The single-point-of-failure NFS server was replaced with GlusterFS for an elastic filesystem that could match the elasticity of the compute architecture. Later on, GlusterFS was replaced by the ultra-durable S3 and linked up to CloudFront CDN for ultra-fast delivery.
Amazon VPC also helped meet PCI requirements.
ClearScale and Shinola prepared to go live with a plan that involved multiple environments for staging and production as well as mock cutover and main cutover plans.
Before going live, they used JMeter to load test the existing environment and identify bottlenecks and weak spots in the architecture. Even load testing was automated with Chef via a JMeter cookbook that was used to build JMeter instances. With this Cookbook, the team was able to spin up JMeter clusters in five to ten minutes and use them in distributed load testing. Based on the JMeter results analysis, the team tuned the system and continued testing until a stable configuration was achieved that correctly auto-scaled the application servers based on average CPU usage.

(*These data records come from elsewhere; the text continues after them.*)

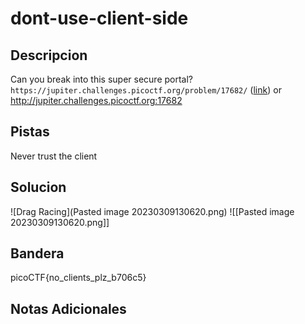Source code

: # dont-use-client-side
## Descripcion
Can you break into this super secure portal? `https://jupiter.challenges.picoctf.org/problem/17682/` ([link](https://jupiter.challenges.picoctf.org/problem/17682/)) or http://jupiter.challenges.picoctf.org:17682

## Pistas
Never trust the client

## Solucion 

![Drag Racing](Pasted image 20230309130620.png)
![[Pasted image 20230309130620.png]]
## Bandera
picoCTF{no_clients_plz_b706c5}

## Notas Adicionales 
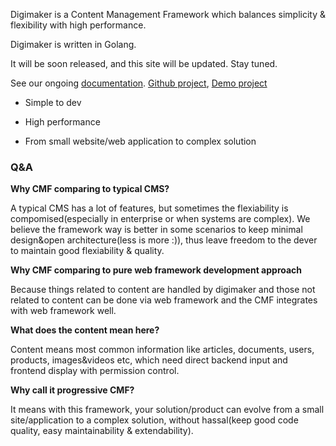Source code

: 

Digimaker is a Content Management Framework which balances simplicity & flexibility with high performance. 

Digimaker is written in Golang.

It will be soon released, and this site will be updated. Stay tuned.

See our ongoing [documentation](https://digimaker.org/doc). [Github project](https://github.com/digimakergo/digimaker), [Demo project](https://github.com/digimakergo/dmdemo)

- Simple to dev

- High performance

- From small website/web application to complex solution


### Q&A
**Why CMF comparing to typical CMS?**

A typical CMS has a lot of features, but sometimes the flexiability is compomised(especially in enterprise or when systems are complex). We believe the framework way is better in some scenarios to keep minimal design&open architecture(less is more :)), thus leave freedom to the dever to maintain good flexiability & quality.

**Why CMF comparing to pure web framework development approach**

Because things related to content are handled by digimaker and those not related to content can be done via web framework and the CMF integrates with web framework well.

**What does the content mean here?**

Content means most common information like articles, documents, users, products, images&videos etc, which need direct backend input and frontend display with permission control.

**Why call it progressive CMF?**

It means with this framework, your solution/product can evolve from a small site/application to a complex solution, without hassal(keep good code quality, easy maintainability & extendability).


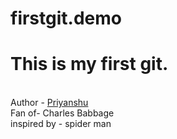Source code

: # firstgit.demo
<h1>This is my first git.</h1><br> 
Author - <u>Priyanshu</u><br>
Fan of- Charles Babbage<br>
inspired by - spider man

Despite meticulous testing and tuning, the load test scenarios did not reveal issues with GlusterFS, which was failing under load after Shinola went live. Shinola had to rush and modify their application to natively work with S3 which was better able to support serving static images at high load for Shinola’s product pages. It’s a good story about how network-based filesystems are hard to do on AWS and S3 is always a better option.
Shinola is now ready to handle holiday traffic and other demand spikes. The auto-scaling groups grew as planned when Shinola’s site had increased traffic driven by TV advertising and marketing campaigns. “ClearScale helped us strategically and tactically migrate from a physical hosting environment to a robust and scalable AWS Cloud infrastructure,” said Michael Chandler, Director at Shinola Detroit.
Shinola’s DevOps team is able to focus on higher-level activities because Chef infrastructure automation takes care of the routine configuration management tasks. And in addition to being able to meet increased traffic, Shinola was able to save significantly on hosting costs as well.